Output all of the listing below, leaving every line unchanged.

::::::

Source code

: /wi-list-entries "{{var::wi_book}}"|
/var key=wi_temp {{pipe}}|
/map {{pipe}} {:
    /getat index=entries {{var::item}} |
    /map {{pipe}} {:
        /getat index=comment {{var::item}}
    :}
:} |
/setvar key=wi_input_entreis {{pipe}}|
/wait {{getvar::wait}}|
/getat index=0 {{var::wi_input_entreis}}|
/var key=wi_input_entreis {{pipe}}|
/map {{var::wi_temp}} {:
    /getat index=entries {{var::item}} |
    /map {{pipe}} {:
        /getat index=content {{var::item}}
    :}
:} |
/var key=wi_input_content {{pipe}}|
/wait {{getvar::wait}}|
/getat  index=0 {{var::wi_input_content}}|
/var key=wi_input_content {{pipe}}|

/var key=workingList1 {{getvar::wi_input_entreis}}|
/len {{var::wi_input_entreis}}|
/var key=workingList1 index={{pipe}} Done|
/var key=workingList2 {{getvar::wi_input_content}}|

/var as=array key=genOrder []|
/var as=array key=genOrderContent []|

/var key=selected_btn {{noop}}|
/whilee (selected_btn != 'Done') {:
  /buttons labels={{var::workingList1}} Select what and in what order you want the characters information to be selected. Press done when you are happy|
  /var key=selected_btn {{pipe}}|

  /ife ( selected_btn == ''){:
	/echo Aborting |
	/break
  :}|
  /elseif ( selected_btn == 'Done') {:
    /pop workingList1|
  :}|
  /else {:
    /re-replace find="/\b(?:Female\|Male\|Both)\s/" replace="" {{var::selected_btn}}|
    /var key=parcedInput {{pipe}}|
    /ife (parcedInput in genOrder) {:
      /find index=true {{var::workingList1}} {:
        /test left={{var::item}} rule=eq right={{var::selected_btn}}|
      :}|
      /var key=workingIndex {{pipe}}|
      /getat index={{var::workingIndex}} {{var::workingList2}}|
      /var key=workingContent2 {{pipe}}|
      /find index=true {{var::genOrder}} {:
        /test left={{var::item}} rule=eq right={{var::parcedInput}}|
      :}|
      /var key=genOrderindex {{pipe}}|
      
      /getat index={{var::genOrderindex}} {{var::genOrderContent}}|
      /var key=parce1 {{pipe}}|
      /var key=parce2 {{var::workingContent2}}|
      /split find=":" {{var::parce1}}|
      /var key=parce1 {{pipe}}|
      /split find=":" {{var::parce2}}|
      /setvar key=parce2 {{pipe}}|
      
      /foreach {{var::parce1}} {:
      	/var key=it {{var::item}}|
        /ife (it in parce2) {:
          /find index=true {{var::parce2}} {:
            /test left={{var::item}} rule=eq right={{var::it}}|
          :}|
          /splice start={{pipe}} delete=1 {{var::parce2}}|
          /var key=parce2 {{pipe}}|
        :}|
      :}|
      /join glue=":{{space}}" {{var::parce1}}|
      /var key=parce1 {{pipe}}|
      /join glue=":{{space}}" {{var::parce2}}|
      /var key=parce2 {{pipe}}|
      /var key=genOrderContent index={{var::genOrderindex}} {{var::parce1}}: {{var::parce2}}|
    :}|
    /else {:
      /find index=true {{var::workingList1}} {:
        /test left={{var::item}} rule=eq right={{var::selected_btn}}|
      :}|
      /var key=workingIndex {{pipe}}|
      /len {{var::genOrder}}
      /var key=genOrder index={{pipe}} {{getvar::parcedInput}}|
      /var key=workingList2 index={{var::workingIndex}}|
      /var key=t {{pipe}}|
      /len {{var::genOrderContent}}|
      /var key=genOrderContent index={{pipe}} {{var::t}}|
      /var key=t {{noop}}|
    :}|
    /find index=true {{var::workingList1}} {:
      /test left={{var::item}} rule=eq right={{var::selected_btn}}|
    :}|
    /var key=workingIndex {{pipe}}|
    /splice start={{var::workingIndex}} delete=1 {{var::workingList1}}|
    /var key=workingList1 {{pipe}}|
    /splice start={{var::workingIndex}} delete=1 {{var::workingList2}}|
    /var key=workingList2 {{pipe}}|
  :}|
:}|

::::::

**TASK SOLUTION**
Source code

: /wi-list-entries "{{var::wi_book}}"|
/var key=wi_temp {{pipe}}|
/map {{pipe}} {:
    /getat index=entries {{var::item}} |
    /map {{pipe}} {:
        /getat index=comment {{var::item}}
    :}
:} |
/setvar key=wi_input_entreis {{pipe}}|
/wait {{getvar::wait}}|
/getat index=0 {{var::wi_input_entreis}}|
/var key=wi_input_entreis {{pipe}}|
/map {{var::wi_temp}} {:
    /getat index=entries {{var::item}} |
    /map {{pipe}} {:
        /getat index=content {{var::item}}
    :}
:} |
/var key=wi_input_content {{pipe}}|
/wait {{getvar::wait}}|
/getat  index=0 {{var::wi_input_content}}|
/var key=wi_input_content {{pipe}}|

/var key=workingList1 {{getvar::wi_input_entreis}}|
/len {{var::wi_input_entreis}}|
/var key=workingList1 index={{pipe}} Done|
/var key=workingList2 {{getvar::wi_input_content}}|

/var as=array key=genOrder []|
/var as=array key=genOrderContent []|

/var key=selected_btn {{noop}}|
/whilee (selected_btn != 'Done') {:
  /buttons labels={{var::workingList1}} Select what and in what order you want the characters information to be selected. Press done when you are happy|
  /var key=selected_btn {{pipe}}|

  /ife ( selected_btn == ''){:
	/echo Aborting |
	/break
  :}|
  /elseif ( selected_btn == 'Done') {:
    /pop workingList1|
  :}|
  /else {:
    /re-replace find="/\b(?:Female\|Male\|Both)\s/" replace="" {{var::selected_btn}}|
    /var key=parcedInput {{pipe}}|
    /ife (parcedInput in genOrder) {:
      /find index=true {{var::workingList1}} {:
        /test left={{var::item}} rule=eq right={{var::selected_btn}}|
      :}|
      /var key=workingIndex {{pipe}}|
      /getat index={{var::workingIndex}} {{var::workingList2}}|
      /var key=workingContent2 {{pipe}}|
      /find index=true {{var::genOrder}} {:
        /test left={{var::item}} rule=eq right={{var::parcedInput}}|
      :}|
      /var key=genOrderindex {{pipe}}|
      
      /getat index={{var::genOrderindex}} {{var::genOrderContent}}|
      /var key=parce1 {{pipe}}|
      /var key=parce2 {{var::workingContent2}}|
      /split find=":" {{var::parce1}}|
      /var key=parce1 {{pipe}}|
      /split find=":" {{var::parce2}}|
      /setvar key=parce2 {{pipe}}|
      
      /foreach {{var::parce1}} {:
      	/var key=it {{var::item}}|
        /ife (it in parce2) {:
          /find index=true {{var::parce2}} {:
            /test left={{var::item}} rule=eq right={{var::it}}|
          :}|
          /splice start={{pipe}} delete=1 {{var::parce2}}|
          /var key=parce2 {{pipe}}|
        :}|
      :}|
      /join glue=":{{space}}" {{var::parce1}}|
      /var key=parce1 {{pipe}}|
      /join glue=":{{space}}" {{var::parce2}}|
      /var key=parce2 {{pipe}}|
      /var key=genOrderContent index={{var::genOrderindex}} {{var::parce1}}: {{var::parce2}}|
    :}|
    /else {:
      /find index=true {{var::workingList1}} {:
        /test left={{var::item}} rule=eq right={{var::selected_btn}}|
      :}|
      /var key=workingIndex {{pipe}}|
      /len {{var::genOrder}}
      /var key=genOrder index={{pipe}} {{getvar::parcedInput}}|
      /var key=workingList2 index={{var::workingIndex}}|
      /var key=t {{pipe}}|
      /len {{var::genOrderContent}}|
      /var key=genOrderContent index={{pipe}} {{var::t}}|
      /var key=t {{noop}}|
    :}|
    /find index=true {{var::workingList1}} {:
      /test left={{var::item}} rule=eq right={{var::selected_btn}}|
    :}|
    /var key=workingIndex {{pipe}}|
    /splice start={{var::workingIndex}} delete=1 {{var::workingList1}}|
    /var key=workingList1 {{pipe}}|
    /splice start={{var::workingIndex}} delete=1 {{var::workingList2}}|
    /var key=workingList2 {{pipe}}|
  :}|
:}|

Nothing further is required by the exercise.